100 Years Ago: 29-Aug-1913

Aug 29, 2013 23:42

You’ve probably familiar with August, 1914…  You may even have read the book of the same name, or the other famous one, “The Guns of August”.  As we draw closer to the centennial anniversary of those times, I find myself wondering what life looked like to people 100 years ago…

In August, 1913, radio and airplanes were new, and there were no such things as television, computers, or jet engines.  Electrons had only been identified as particles 16 years before.  Woodrow Wilson was President (the 28th), and the Panama Canal was almost done.  Many countries were still ruled by monarchs; that was still pretty much the norm.  (Tsar Nicholas II in Russia and Kaiser WIlhelm II in Germany.)
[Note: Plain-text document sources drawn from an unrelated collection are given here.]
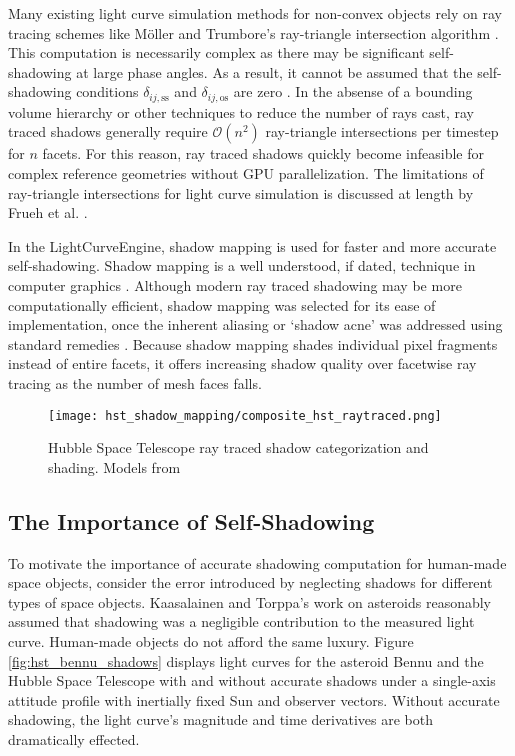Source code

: Many existing light curve simulation methods for non-convex objects rely on ray tracing schemes like Möller and Trumbore's ray-triangle intersection algorithm \cite{moller2005,fan2020thesis}. This computation is necessarily complex as there may be significant self-shadowing at large phase angles. As a result, it cannot be assumed that the self-shadowing conditions $\delta_{ij,\text{ss}}$ and $\delta_{ij,\text{os}}$ are zero \cite{frueh2014,fan2020thesis}. In the absense of a bounding volume hierarchy or other techniques to reduce the number of rays cast, ray traced shadows generally require $\mathcal{O}(n^2)$ ray-triangle intersections per timestep for $n$ facets. For this reason, ray traced shadows quickly become infeasible for complex reference geometries without GPU parallelization. The limitations of ray-triangle intersections for light curve simulation is discussed at length by Frueh et al. \cite{frueh2014}.

In the LightCurveEngine, shadow mapping is used for faster and more accurate self-shadowing. Shadow mapping is a well understood, if dated, technique in computer graphics \cite{kolivand2013}. Although modern ray traced shadowing may be more computationally efficient, shadow mapping was selected for its ease of implementation, once the inherent aliasing or `shadow acne' was addressed using standard remedies \cite{kolivand2013}. Because shadow mapping shades individual pixel fragments instead of entire facets, it offers increasing shadow quality over facetwise ray tracing as the number of mesh faces falls.

\graphicspath{{/Users/liamrobinson/Documents/msthesis/static_images/aas_2022_figs}}
\begin{figure}[!htb]
  \centering
  \texttt{[image: hst\_shadow\_mapping/composite\_hst\_raytraced.png]}
  \caption{Hubble Space Telescope ray traced shadow categorization and shading. Models from \cite{nasa_models}}
  \label{hst_shadows_ray}
\end{figure}

\subsection{The Importance of Self-Shadowing}

To motivate the importance of accurate shadowing computation for human-made space objects, consider the error introduced by neglecting shadows for different types of space objects. Kaasalainen and Torppa's work on asteroids reasonably assumed that shadowing was a negligible contribution to the measured light curve. Human-made objects do not afford the same luxury. Figure \ref{fig:hst_bennu_shadows} displays light curves for the asteroid Bennu and the Hubble Space Telescope with and without accurate shadows under a single-axis attitude profile with inertially fixed Sun and observer vectors. Without accurate shadowing, the light curve's magnitude and time derivatives are both dramatically effected.

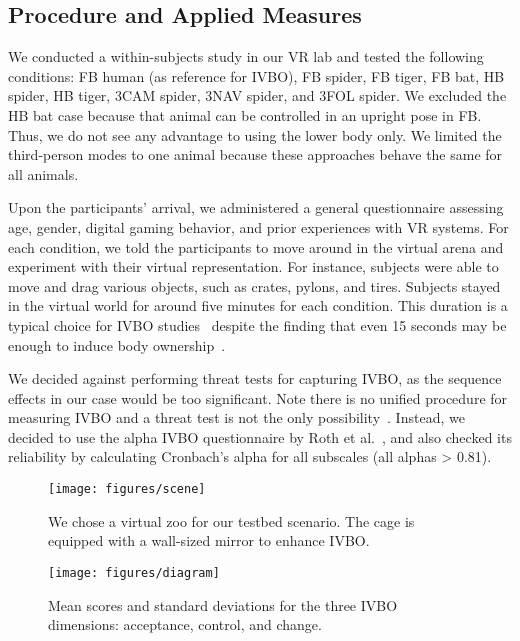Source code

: \subsection{Procedure and Applied Measures}


We conducted a within-subjects study in our VR lab and tested the following conditions: FB human (as reference for IVBO), FB spider, FB tiger, FB bat, HB spider, HB tiger, 3CAM spider, 3NAV spider, and 3FOL spider. We excluded the HB bat case because that animal can be controlled in an upright pose in FB. Thus, we do not see any advantage to using the lower body only. We limited the third-person modes to one animal because these approaches behave the same for all animals.




Upon the participants' arrival, we administered a general questionnaire assessing age, gender, digital gaming behavior, and prior experiences with VR systems. For each condition, we told the participants to move around in the virtual arena and experiment with their virtual representation. For instance, subjects were able to move and drag various objects, such as crates, pylons, and tires. Subjects stayed in the virtual world for around five minutes for each condition. This duration is a typical choice for IVBO studies~\cite{tsakiris2005rubber} despite the finding that even 15 seconds may be enough to induce body ownership~\cite{lloyd2007spatial}. 

We decided against performing threat tests for capturing IVBO, as the sequence effects in our case would be too significant. Note there is no unified procedure for measuring IVBO and a threat test is not the only possibility~\cite{kilteni2012sense,roth2017alpha}. Instead, we decided to use the alpha IVBO questionnaire by Roth et al.~, and also checked its reliability by calculating Cronbach’s alpha for all subscales (all alphas > 0.81).

\begin{figure}[b]
\centering
\texttt{[image: figures/scene]}
\caption{We chose a virtual zoo for our testbed scenario. The cage is equipped with a wall-sized mirror to enhance IVBO.}
\label{fig:scene}
\end{figure}


\begin{figure*}[t!]
\centering
\texttt{[image: figures/diagram]}
\caption{Mean scores and standard deviations for the three IVBO dimensions: acceptance, control, and change.}
\label{fig:diagram}
\end{figure*}

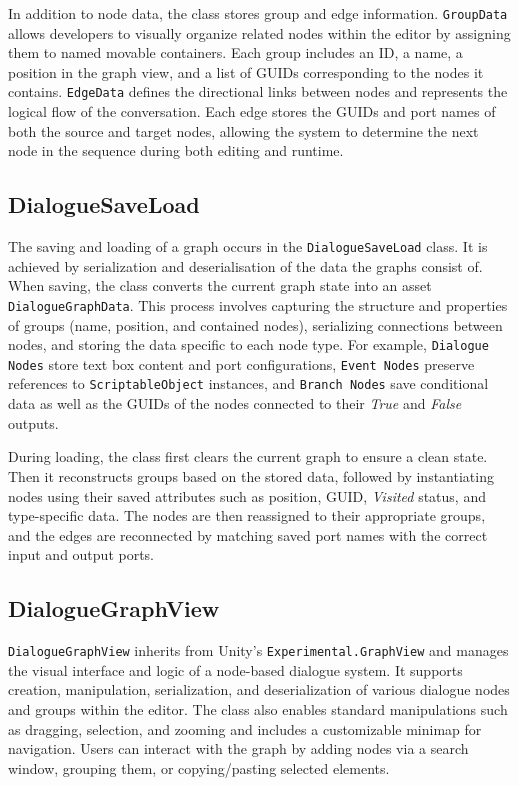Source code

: In addition to node data, the class stores group and edge information. \verb|GroupData| allows developers to visually organize related nodes within the editor by assigning them to named movable containers. Each group includes an ID, a name, a position in the graph view, and a list of GUIDs corresponding to the nodes it contains. \verb|EdgeData| defines the directional links between nodes and represents the logical flow of the conversation. Each edge stores the GUIDs and port names of both the source and target nodes, allowing the system to determine the next node in the sequence during both editing and runtime.


\subsection{DialogueSaveLoad}
\label{devlog:DialogueSaveLoad}
The saving and loading of a graph occurs in the \verb|DialogueSaveLoad| class. It is achieved by serialization and deserialisation of the data the graphs consist of. When saving, the class converts the current graph state into an asset \verb|DialogueGraphData|. This process involves capturing the structure and properties of groups (name, position, and contained nodes), serializing connections between nodes, and storing the data specific to each node type. For example, \verb|Dialogue Nodes| store text box content and port configurations, \verb|Event Nodes| preserve references to \verb|ScriptableObject| instances, and \verb|Branch Nodes| save conditional data as well as the GUIDs of the nodes connected to their \textit{True} and \textit{False} outputs.

During loading, the class first clears the current graph to ensure a clean state. Then it reconstructs groups based on the stored data, followed by instantiating nodes using their saved attributes such as position, GUID, \textit{Visited} status, and type-specific data. The nodes are then reassigned to their appropriate groups, and the edges are reconnected by matching saved port names with the correct input and output ports.


\subsection{DialogueGraphView}
\label{devlog:DialogueGraphView}
\verb|DialogueGraphView| inherits from Unity's \verb|Experimental.GraphView| and manages the visual interface and logic of a node-based dialogue system. It supports creation, manipulation, serialization, and deserialization of various dialogue nodes and groups within the editor. The class also enables standard manipulations such as dragging, selection, and zooming and includes a customizable minimap for navigation. Users can interact with the graph by adding nodes via a search window, grouping them, or copying/pasting selected elements. 

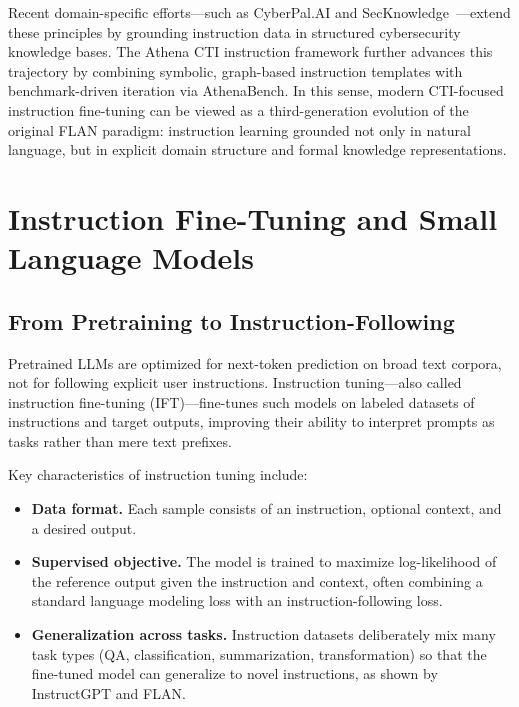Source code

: \documentclass[10pt]{article}
\begin{document}
Recent domain-specific efforts—such as CyberPal.AI and SecKnowledge~\cite{levi2024cyberpal,levi2025toward}—extend these principles by grounding instruction data in structured cybersecurity knowledge bases. The Athena CTI instruction framework further advances this trajectory by combining symbolic, graph-based instruction templates with benchmark-driven iteration via AthenaBench. In this sense, modern CTI-focused instruction fine-tuning can be viewed as a third-generation evolution of the original FLAN paradigm: instruction learning grounded not only in natural language, but in explicit domain structure and formal knowledge representations.




\section{Instruction Fine-Tuning and Small Language Models}
\label{sec:ift-slm}

\subsection{From Pretraining to Instruction-Following}

Pretrained LLMs are optimized for next-token prediction on broad text corpora, not for following explicit user instructions. Instruction tuning---also called instruction fine-tuning (IFT)---fine-tunes such models on labeled datasets of instructions and target outputs, improving their ability to interpret prompts as tasks rather than mere text prefixes.\cite{wei2022flan,ouyang2022instructgpt}

Key characteristics of instruction tuning include:

\begin{itemize}[leftmargin=*]
  \item \textbf{Data format.} Each sample consists of an instruction, optional context, and a desired output.
  \item \textbf{Supervised objective.} The model is trained to maximize log-likelihood of the reference output given the instruction and context, often combining a standard language modeling loss with an instruction-following loss.
  \item \textbf{Generalization across tasks.} Instruction datasets deliberately mix many task types (QA, classification, summarization, transformation) so that the fine-tuned model can generalize to novel instructions, as shown by InstructGPT and FLAN.\cite{wei2022flan,ouyang2022instructgpt}
\end{itemize}
\end{document}
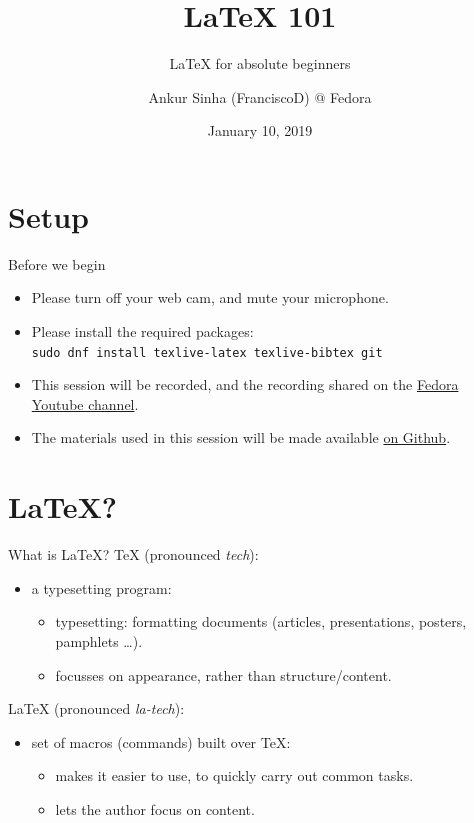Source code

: \documentclass[usenames,dvipsnames]{beamer}
\title[\LaTeX{}]{\LaTeX{} 101}
\subtitle{\LaTeX{} for absolute beginners}
\author[ankursinha: FranciscoD]{Ankur Sinha (FranciscoD) @ Fedora}
\date{January 10, 2019}
\begin{document}
\begin{frame}
  \titlepage{}
\end{frame}

\section{Setup}
\begin{frame}[c]{Before we begin}
  \begin{itemize}
    \item Please turn off your web cam, and mute your microphone.
    \item Please install the required packages:\\ \texttt{sudo dnf install texlive-latex texlive-bibtex git}
    \item This session will be recorded, and the recording shared on the \href{https://www.youtube.com/channel/UCnIfca4LPFVn8-FjpPVc1ow}{Fedora Youtube channel}.
    \item The materials used in this session will be made available \href{https://github.com/sanjayankur31/20190110-LaTeX-101}{on Github}.
  \end{itemize}
\end{frame}
\section{\LaTeX{}?}
\begin{frame}[c]{What is \LaTeX{}?}
  \TeX{} (pronounced \emph{tech})\footnotemark:
  \begin{itemize}
    \item a \alert{typesetting} program:
      \begin{itemize}
        \item typesetting: formatting documents (articles, presentations, posters, pamphlets \ldots).
        \item focusses on appearance, rather than structure/content.
      \end{itemize}
  \end{itemize}
  \pause{}
  \LaTeX{} (pronounced \emph{la-tech})\footnotemark:
  \begin{itemize}
    \item set of \alert{macros} (commands) built over \TeX{}:
      \begin{itemize}
        \item makes it easier to use, to quickly carry out common tasks.
        \item lets the author focus on content.
      \end{itemize}
  \end{itemize}
\end{frame}
\end{document}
Many high-ranking officers of the British Royal Navy were still men who had started their careers on wooden sailing ships with muzzle-loading guns, even if the new ships of the day were steel, powered with steam.  And 100 years ago yesterday, the Imperial Japanese Navy battlecruiser “Kongo” put to sea from Portsmouth, England for the first time, bound for her home in Japan -- 36,000 tons, and 8 12-inch guns, top speed 30 knots.

She would ultimately have a long and notorious career, before being sunk by a torpedo from a submarine 31 years later… but at the time she put to sea, nobody would have known any of that.  She was bright and shiny and no doubt magnificent; the lead ship of her class, and one of the mightiest warships in existence on that day; and nobody knew what would happen...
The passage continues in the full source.